Last weekend the Wall Street Journal published a front-page article, My Secret Life: Working Remotely-At Two Jobs (Rachel Feintzeig) detailing how some people work two jobs from home (same hours) naturally, pocketing two paychecks. Not everybody can do this, for sure, it seems those fine and dry engineers -coders and developers -are the best suited for it.
“Sometimes they log on to two meetings at once… There’s even a website, Overemployed, that aims to rally workers around the concept of steadily holding multiple jobs, framing as a way to wrest back control after decades of stalled wages.”
The WSJ
“He spends his days switching off among 3 laptops -work personal, and work job 2….To maintain separation and secrecy, other workers swear by color-coding browser windows or using external microphones that can be muted without alerting others on a video call. One worker manages double meetings by logging on to one via computer and other via his phone.”
WSJ
“When the worker gets called on simultaneously in both meetings – it happens -he drops one call, answers the other’s query and then pops back onto the dropped call.

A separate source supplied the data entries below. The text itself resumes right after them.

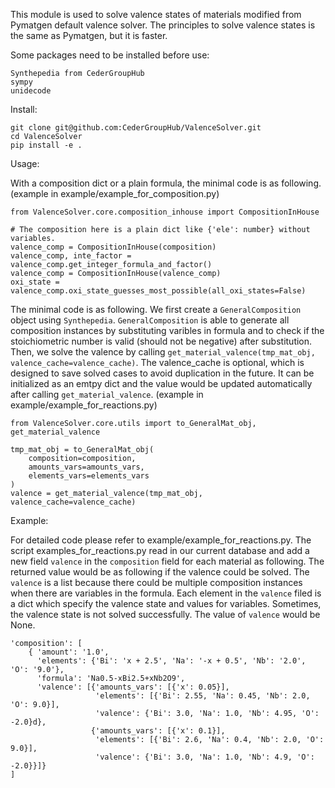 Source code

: This module is used to solve valence states of materials modified from Pymatgen default valence solver.
The principles to solve valence states is the same as Pymatgen, but it is faster.

Some packages need to be installed before use: 

    Synthepedia from CederGroupHub
    sympy
    unidecode

Install: 

    git clone git@github.com:CederGroupHub/ValenceSolver.git
    cd ValenceSolver
    pip install -e .
    
Usage: 

With a composition dict or a plain formula, the minimal code is as following. (example in example/example_for_composition.py)

    from ValenceSolver.core.composition_inhouse import CompositionInHouse

    # The composition here is a plain dict like {'ele': number} without variables. 
    valence_comp = CompositionInHouse(composition)
    valence_comp, inte_factor = valence_comp.get_integer_formula_and_factor()
    valence_comp = CompositionInHouse(valence_comp)
    oxi_state = valence_comp.oxi_state_guesses_most_possible(all_oxi_states=False)

The minimal code is as following. We first create a `GeneralComposition` object using `Synthepedia`. `GeneralComposition` is able to generate all composition instances by substituting varibles in formula and to check if the stoichiometric number is valid (should not be negative) after substitution. Then, we solve the valence by calling `get_material_valence(tmp_mat_obj, valence_cache=valence_cache)`. The valence_cache is optional, which is designed to save solved cases to avoid duplication in the future. It can be initialized as an emtpy dict and the value would be updated automatically after calling `get_material_valence`. (example in example/example_for_reactions.py)

    from ValenceSolver.core.utils import to_GeneralMat_obj, get_material_valence
    
    tmp_mat_obj = to_GeneralMat_obj(
        composition=composition,
        amounts_vars=amounts_vars,
        elements_vars=elements_vars
    )
    valence = get_material_valence(tmp_mat_obj, valence_cache=valence_cache)

Example: 

For detailed code please refer to example/example_for_reactions.py. The script examples_for_reactions.py read in our current database and add a new field `valence` in the `composition` field for each material as following. The returned value would be as following if the valence could be solved. The `valence` is a list because there could be multiple composition instances when there are variables in the formula. Each element in the `valence` filed is a dict which specify the valence state and values for variables. Sometimes, the valence state is not solved successfully. The value of `valence` would be None.

    'composition': [
        { 'amount': '1.0',
          'elements': {'Bi': 'x + 2.5', 'Na': '-x + 0.5', 'Nb': '2.0', 'O': '9.0'},
          'formula': 'Na0.5-xBi2.5+xNb2O9',
          'valence': [{'amounts_vars': [{'x': 0.05}],
                       'elements': [{'Bi': 2.55, 'Na': 0.45, 'Nb': 2.0, 'O': 9.0}],
                       'valence': {'Bi': 3.0, 'Na': 1.0, 'Nb': 4.95, 'O': -2.0}d},
                      {'amounts_vars': [{'x': 0.1}],
                       'elements': [{'Bi': 2.6, 'Na': 0.4, 'Nb': 2.0, 'O': 9.0}],
                       'valence': {'Bi': 3.0, 'Na': 1.0, 'Nb': 4.9, 'O': -2.0}}]}
    ]
    
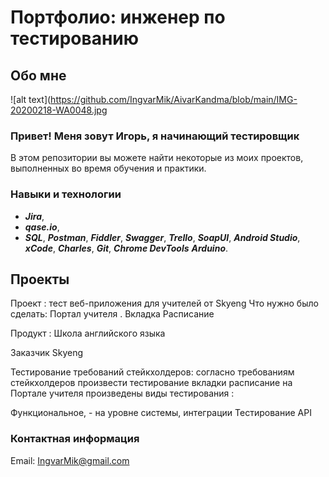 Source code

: # Портфолио: инженер по тестированию

## Обо мне 
![alt text](https://github.com/IngvarMik/AivarKandma/blob/main/IMG-20200218-WA0048.jpg

### Привет! Меня зовут Игорь, я начинающий тестировщик 

В этом репозитории вы можете найти некоторые из моих проектов, выполненных во время обучения и практики.

### Навыки и технологии

* ***Jira***,
* ***qase.io***,
* ***SQL***,
***Postman***,
***Fiddler***,
***Swagger***,
***Trello***,
***SoapUI***,
***Android Studio***,
***xCode***, 
***Charles***,
***Git***,
***Chrome DevTools***
***Arduino***.

## Проекты

Проект : тест веб-приложения для учителей от Skyeng
Что нужно было сделать:
Портал учителя . Вкладка Расписание

Продукт : Школа английского языка

Заказчик Skyeng

Тестирование требований стейкхолдеров: 
согласно требованиям стейкхолдеров произвести тестирование вкладки расписание на Портале учителя
произведены виды тестирования :

Функциональное, - на уровне системы, интеграции
Тестирование API 



### Контактная информация 
Email: IngvarMik@gmail.com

Sorry, he had a network issue. What was the question again?
Even better: Evade the meeting altogether. He often tells colleagues he doesn’t think their issue requires a call, and he can help them faster on Slack.
WSJ
The Wall Street Journal verified the workers’ accounts by examining offer letters, employment contracts, concurrent pay stubs and corporate emails. Most of them say they are on track to earn a total of $200,000 to nearly $600,000 a year, including bonuses and stock. They have paid off chunks of student-loan debt, plumped their kids’ college-savings accounts and bought everything from an engagement ring to a sports car with the extra cash.
The money is incredible, the 29-year-old software engineer says.
WSJ
The article has generated 586 comments thus far. Software development, man. That’s the dream.